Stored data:
== == ==

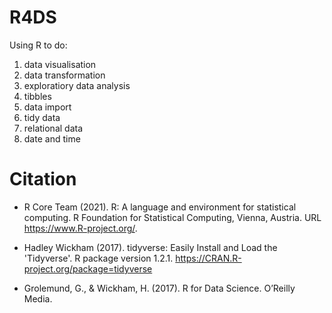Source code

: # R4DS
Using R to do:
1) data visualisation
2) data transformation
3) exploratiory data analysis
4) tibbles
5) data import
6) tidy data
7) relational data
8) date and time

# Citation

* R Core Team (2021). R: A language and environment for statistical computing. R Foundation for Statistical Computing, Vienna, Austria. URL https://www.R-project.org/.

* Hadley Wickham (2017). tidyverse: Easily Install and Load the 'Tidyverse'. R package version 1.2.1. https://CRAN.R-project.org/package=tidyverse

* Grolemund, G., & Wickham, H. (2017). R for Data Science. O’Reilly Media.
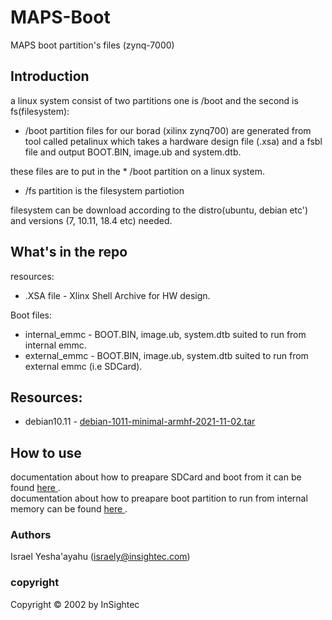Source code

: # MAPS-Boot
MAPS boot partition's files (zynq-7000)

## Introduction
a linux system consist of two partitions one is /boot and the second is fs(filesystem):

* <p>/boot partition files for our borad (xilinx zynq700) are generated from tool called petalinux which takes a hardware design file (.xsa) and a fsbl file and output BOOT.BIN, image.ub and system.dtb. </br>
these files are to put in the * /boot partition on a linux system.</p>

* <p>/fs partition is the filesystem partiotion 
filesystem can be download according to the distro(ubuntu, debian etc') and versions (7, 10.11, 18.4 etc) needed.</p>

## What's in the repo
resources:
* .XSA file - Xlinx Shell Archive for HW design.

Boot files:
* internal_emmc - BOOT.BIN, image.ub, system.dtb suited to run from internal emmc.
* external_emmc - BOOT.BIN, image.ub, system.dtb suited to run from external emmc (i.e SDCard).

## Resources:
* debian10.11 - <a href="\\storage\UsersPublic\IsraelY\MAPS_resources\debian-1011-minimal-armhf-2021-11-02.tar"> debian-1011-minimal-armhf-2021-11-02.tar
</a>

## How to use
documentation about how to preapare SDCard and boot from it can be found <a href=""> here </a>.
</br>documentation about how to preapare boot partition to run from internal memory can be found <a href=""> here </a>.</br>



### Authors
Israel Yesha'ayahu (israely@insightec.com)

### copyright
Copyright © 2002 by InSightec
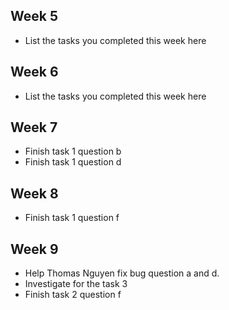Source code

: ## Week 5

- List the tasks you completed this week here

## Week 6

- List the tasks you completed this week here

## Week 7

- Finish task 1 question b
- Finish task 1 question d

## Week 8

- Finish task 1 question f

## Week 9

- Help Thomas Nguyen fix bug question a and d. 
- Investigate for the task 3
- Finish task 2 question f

== == ==

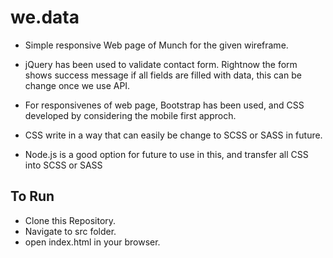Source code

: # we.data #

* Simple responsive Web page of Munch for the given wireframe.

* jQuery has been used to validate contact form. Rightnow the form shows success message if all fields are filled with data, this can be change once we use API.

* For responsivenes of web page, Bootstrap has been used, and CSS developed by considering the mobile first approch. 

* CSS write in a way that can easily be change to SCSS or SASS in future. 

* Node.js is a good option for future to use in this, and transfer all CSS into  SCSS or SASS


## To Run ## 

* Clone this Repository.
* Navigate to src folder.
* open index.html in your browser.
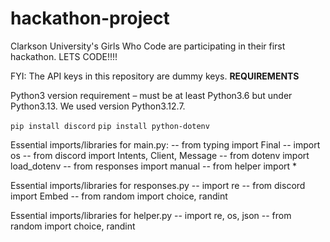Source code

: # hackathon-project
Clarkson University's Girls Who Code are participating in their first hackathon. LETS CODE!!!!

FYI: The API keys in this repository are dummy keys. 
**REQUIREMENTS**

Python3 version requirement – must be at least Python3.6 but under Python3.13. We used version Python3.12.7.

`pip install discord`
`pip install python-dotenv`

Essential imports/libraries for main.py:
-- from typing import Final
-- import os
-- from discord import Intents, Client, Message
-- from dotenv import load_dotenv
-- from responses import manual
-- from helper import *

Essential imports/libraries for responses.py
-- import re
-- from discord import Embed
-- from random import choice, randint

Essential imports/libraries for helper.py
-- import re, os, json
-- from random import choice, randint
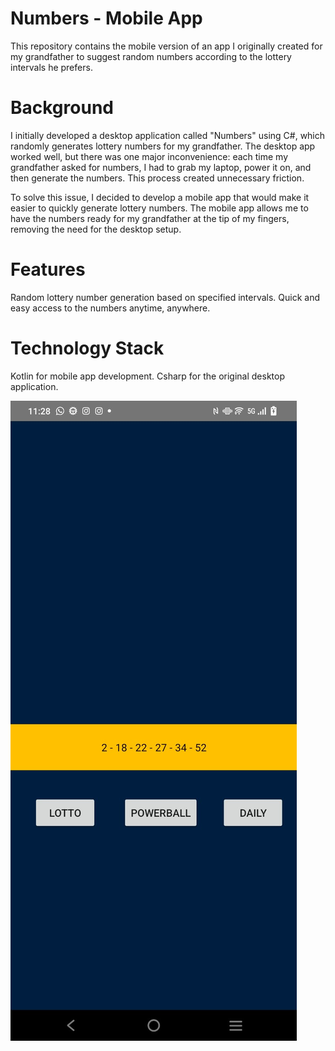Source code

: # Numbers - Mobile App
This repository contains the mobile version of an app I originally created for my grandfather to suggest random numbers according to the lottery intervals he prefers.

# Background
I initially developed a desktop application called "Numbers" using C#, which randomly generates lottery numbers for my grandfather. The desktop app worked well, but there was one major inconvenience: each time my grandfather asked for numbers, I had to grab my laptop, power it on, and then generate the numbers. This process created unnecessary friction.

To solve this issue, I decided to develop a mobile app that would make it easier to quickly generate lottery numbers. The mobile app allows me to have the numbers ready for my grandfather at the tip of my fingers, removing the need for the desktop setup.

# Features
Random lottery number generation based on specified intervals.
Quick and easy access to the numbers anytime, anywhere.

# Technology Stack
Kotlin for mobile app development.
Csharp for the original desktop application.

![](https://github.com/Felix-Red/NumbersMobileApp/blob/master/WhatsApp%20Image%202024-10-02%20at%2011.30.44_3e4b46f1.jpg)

== == ==

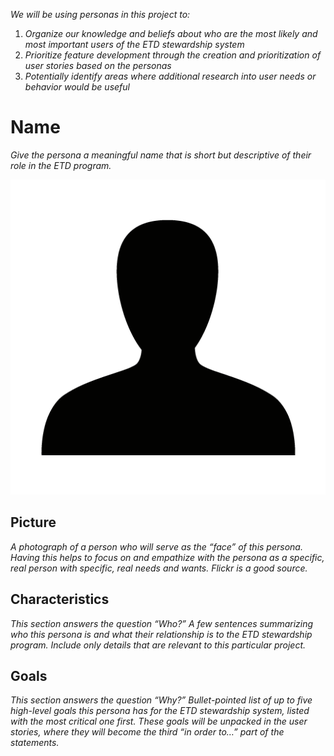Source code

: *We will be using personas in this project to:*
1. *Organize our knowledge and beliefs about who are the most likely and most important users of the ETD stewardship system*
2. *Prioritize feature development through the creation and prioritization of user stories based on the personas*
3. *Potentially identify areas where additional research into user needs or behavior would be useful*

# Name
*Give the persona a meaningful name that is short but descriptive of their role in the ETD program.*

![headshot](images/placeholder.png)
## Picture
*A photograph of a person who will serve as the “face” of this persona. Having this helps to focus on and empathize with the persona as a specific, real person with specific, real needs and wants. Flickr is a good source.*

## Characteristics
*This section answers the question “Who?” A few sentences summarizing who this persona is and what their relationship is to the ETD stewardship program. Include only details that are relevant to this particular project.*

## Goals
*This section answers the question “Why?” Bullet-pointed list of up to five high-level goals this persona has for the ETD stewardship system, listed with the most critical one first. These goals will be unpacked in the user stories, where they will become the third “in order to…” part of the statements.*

== == ==

Work to be completed: Every line above from the line with "- Investigate for the task 3" to the line with "- Finish task 2 question f", inclusive, must be returned exactly; no other line belongs in the reply.

Response area:
- Investigate for the task 3
- Finish task 2 question f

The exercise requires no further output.